Intergranular corrosion occurs at grain boundaries of metallic materials due to precipitates or harmful phases that can develop during the various production steps and especially during heat treatments. Phenomena of this type are particularly relevant in austenitic steels, in Nickel alloys containing significant quantities of Chromium or, more generally, in all those alloys where heat treatments lead to the precipitation of carbides on the grain boundary.

Stainless steels can be subject to intergranular corrosion attacks when subjected to temperatures between 500 and 1000 ° C. These thermal conditions can in fact cause “sensitization” to intergranular corrosion. Generally, this can occur during hot forming processes (such as forging, stamping, rolling), or as a consequence of an incorrect solubilization treatment, or even during welding operations.

Nickel alloys with the presence of chromium, on the other hand, can be subject to intergranular corrosion caused by aggressive service conditions. Corrosion, triggered by precipitation phenomena on the grain boundary, can be a consequence of the chemical composition of the material or thermomechanical transformation processes that it has undergone.

In order to test the resistance to this corrosive mechanism, the metal specimens can be subjected to different test methods selected according to the type of alloy. The most common tests are: Strauss Test, Huey Test and Streicher Test. These are described in the main international standards such as ASTM A262, ASTM G28 and ISO 3651-1 and 2.
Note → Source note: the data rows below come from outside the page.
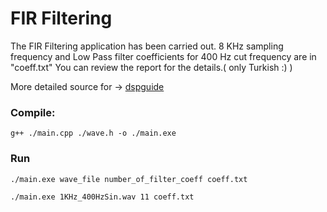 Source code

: # FIR Filtering
The FIR Filtering application has been carried out.
8 KHz sampling frequency and Low Pass filter coefficients for 400 Hz cut frequency are in "coeff.txt"
You can review the report for the details.( only Turkish :) )

More detailed source for -> [dspguide](http://www.dspguide.com/ch6/2.htm)

### Compile:
```
g++ ./main.cpp ./wave.h -o ./main.exe
```

### Run
```
./main.exe wave_file number_of_filter_coeff coeff.txt

./main.exe 1KHz_400HzSin.wav 11 coeff.txt
```

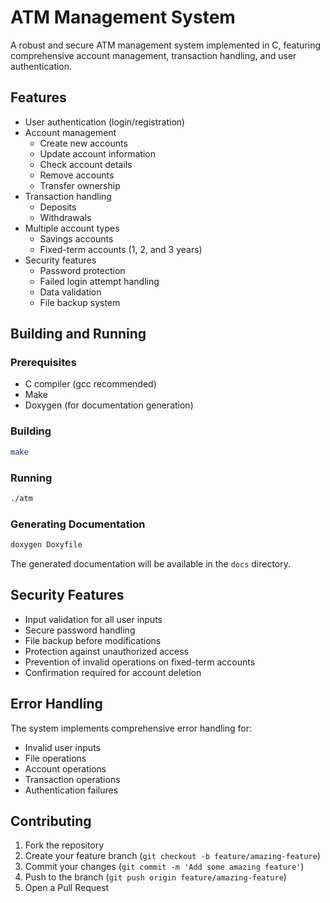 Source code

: # ATM Management System

A robust and secure ATM management system implemented in C, featuring comprehensive account management, transaction handling, and user authentication.

## Features

- User authentication (login/registration)
- Account management
  - Create new accounts
  - Update account information
  - Check account details
  - Remove accounts
  - Transfer ownership
- Transaction handling
  - Deposits
  - Withdrawals
- Multiple account types
  - Savings accounts
  - Fixed-term accounts (1, 2, and 3 years)
- Security features
  - Password protection
  - Failed login attempt handling
  - Data validation
  - File backup system

## Building and Running

### Prerequisites

- C compiler (gcc recommended)
- Make
- Doxygen (for documentation generation)

### Building

```bash
make
```

### Running

```bash
./atm
```

### Generating Documentation

```bash
doxygen Doxyfile
```

The generated documentation will be available in the `docs` directory.

## Security Features

- Input validation for all user inputs
- Secure password handling
- File backup before modifications
- Protection against unauthorized access
- Prevention of invalid operations on fixed-term accounts
- Confirmation required for account deletion

## Error Handling

The system implements comprehensive error handling for:
- Invalid user inputs
- File operations
- Account operations
- Transaction operations
- Authentication failures

## Contributing

1. Fork the repository
2. Create your feature branch (`git checkout -b feature/amazing-feature`)
3. Commit your changes (`git commit -m 'Add some amazing feature'`)
4. Push to the branch (`git push origin feature/amazing-feature`)
5. Open a Pull Request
The duration of the test, the solution type, the method and any heat treatment to be used are selected based on material type and specifications provided by customer.

The evaluation of the presence of intergranular corrosion can be done by:

• observation of the presence of cracks after bending or crushing;
• by measuring the penetration speed on the basis of weight loss;
• by metallography of the cross section of the corroded specimen and / or of the specimen after heat treatment.